Enunciado así el problema, el santo Doctor pasa a la explicación. La naturaleza humana es tan propensa a la verdad que, cuando el hombre ama algo contrario a la verdad, quiere que este algo sea verdadero. Con esto, cae en el error, persuadiéndose de que es verdadero lo que en realidad es falso.
Así, es necesario que alguien le abra los ojos. Ahora bien, como el hombre no admite que se le muestre que se engañó, por esta misma razón no tolera que se le demuestre cuál es el error en que está. Y el Doctor de Hipona observa: ¡De esta forma, ciertos hombres odian la verdad por amor hacia aquello que ellos tomaron por verdadero! De la verdad ellos aman la luz; no, sin embargo, la censura... Ellos la aman cuando ella se les muestra, la odian cuando ella les hace ver lo que ellos son.
Por su deslealtad, tales hombres sufren de la verdad la siguiente punición: no quieren ser desvendados por ella; y, sin embargo, ella los desvenda y continúa velada a sus ojos. "Y así, es de esta manera, es precisamente como es hecho el corazón humano. Ciego y perezoso, indigno y deshonesto, se oculta, pero no admite que nada se le oculte. Y por esto le sucede que él no consigue huir de los ojos de la verdad, pero la verdad huye de los ojos de él". Con estas palabras concluye san Agustín su magistral comentario...

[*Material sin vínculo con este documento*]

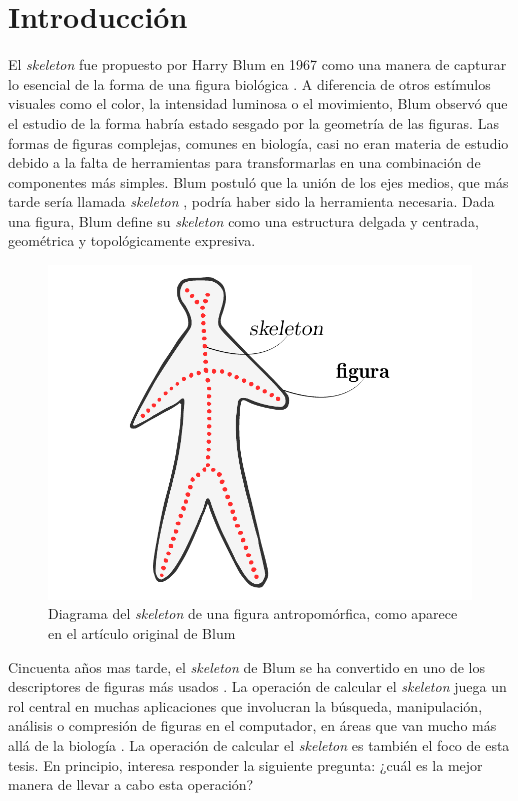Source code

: \chapter{Introducción}
\label{ch:introduction}

El \textit{skeleton} fue propuesto por Harry Blum en 1967 como una manera de capturar lo esencial de la forma de una figura biológica \cite{Blum:1967}. A diferencia de otros estímulos visuales como el color, la intensidad luminosa o el movimiento, Blum observó que el estudio de la forma habría estado sesgado por la geometría de las figuras. Las formas de figuras complejas, comunes en biología, casi no eran materia de estudio debido a la falta de herramientas para transformarlas en una combinación de componentes más simples. Blum postuló que la unión de los ejes medios, que más tarde sería llamada \textit{skeleton} \cite{hilitch1969linear}, podría haber sido la herramienta necesaria. Dada una figura, Blum define su \textit{skeleton} como una estructura delgada y centrada, geométrica y topológicamente expresiva.

\begin{figure}[ht]\centering
\includegraphics[width=0.5\linewidth]{images/blum}
\caption{Diagrama del \textit{skeleton} de una figura antropomórfica, como aparece en el artículo original de Blum \cite{Blum:1967}}
\label{fig:blum}
\end{figure}

Cincuenta años mas tarde, el \textit{skeleton} de Blum se ha convertido en uno de los descriptores de figuras más usados \cite{sobiecki2013qualitative}. La operación de calcular el \textit{skeleton} juega un rol central en muchas aplicaciones que involucran la búsqueda, manipulación, análisis o compresión de figuras en el computador, en áreas que van mucho más allá de la biología \cite{Saha2015}. La operación de calcular el \textit{skeleton} es también el foco de esta tesis. En principio, interesa responder la siguiente pregunta: ¿cuál es la mejor manera de llevar a cabo esta operación?


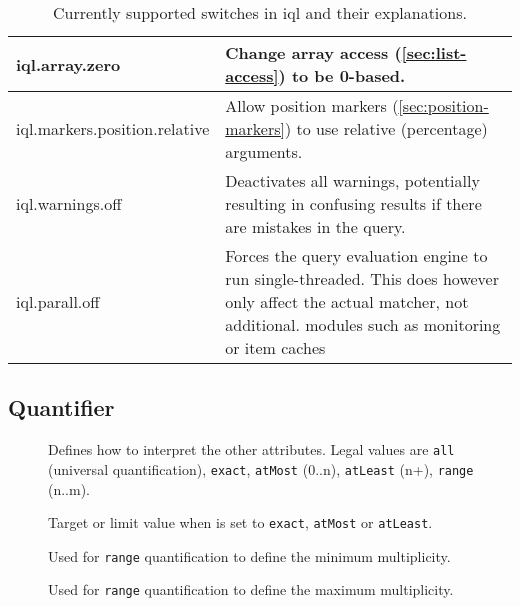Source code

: \documentclass[11pt,a4paper]{article}
\begin{document}
\begin{table}[!htb]
\begin{tabular}{|p{}|p{}|}
\hline
iql.array.zero              & Change array access (\ref{sec:list-access}) to be 0-based.  \\ 
\hline
iql.markers.position.relative & Allow position markers (\ref{sec:position-markers}) to use relative (percentage) arguments.  \\ 
\hline
iql.warnings.off            & Deactivates all warnings, potentially resulting in confusing results if there are mistakes in the query.  \\ 
\hline
iql.parall.off			  & Forces the query evaluation engine to run single-threaded. This does however only affect the actual matcher, not additional. modules such as monitoring or item caches  \\ 
\hline
\end{tabular}
\caption[Supported query switches]{Currently supported switches in \ac{iql} and their explanations.}
\label{tab:switches}
\end{table}

\subsection{Quantifier}
\label{sec:json-ld-quantifier}
\begin{attributes}{}
\end{attributes}
\begin{description}
	\item[] Defines how to interpret the other attributes. Legal values are \texttt{all} (universal quantification), \texttt{exact}, \texttt{atMost} (0..n), \texttt{atLeast} (n+), \texttt{range} (n..m).
	\item[] Target or limit value when  is set to \texttt{exact}, \texttt{atMost} or \texttt{atLeast}.
	\item[] Used for \texttt{range} quantification to define the minimum multiplicity.
	\item[] Used for \texttt{range} quantification to define the maximum multiplicity.
\end{description}
\end{document}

Los fanáticos de la caída de las barreras están profundamente apegados a su punto de vista. Por otro lado, por un imperativo de la propia naturaleza, tienen ellos un amor —por lo menos platónico— a la verdad. De donde, no queriendo estar con la verdad, quieren que la verdad esté con ellos. Y así se aferran contra toda evidencia, a la tesis de que las barreras deben desaparecer. Si alguien les prueba que, por el contrario, esas barreras no deben desaparecer, quedan furiosos. Y comienzan a combatir al adversario de la caída de las barreras, tachándolo de intransigente, retrógrado, falto de caridad, etc.
He ahí, mi ingenuo lector, por qué motivo atrae la persecución quien dice la verdad. ¡Y así se explican la Pasión y Muerte de Nuestro Señor Jesucristo y los veinte siglos de historia de la Iglesia!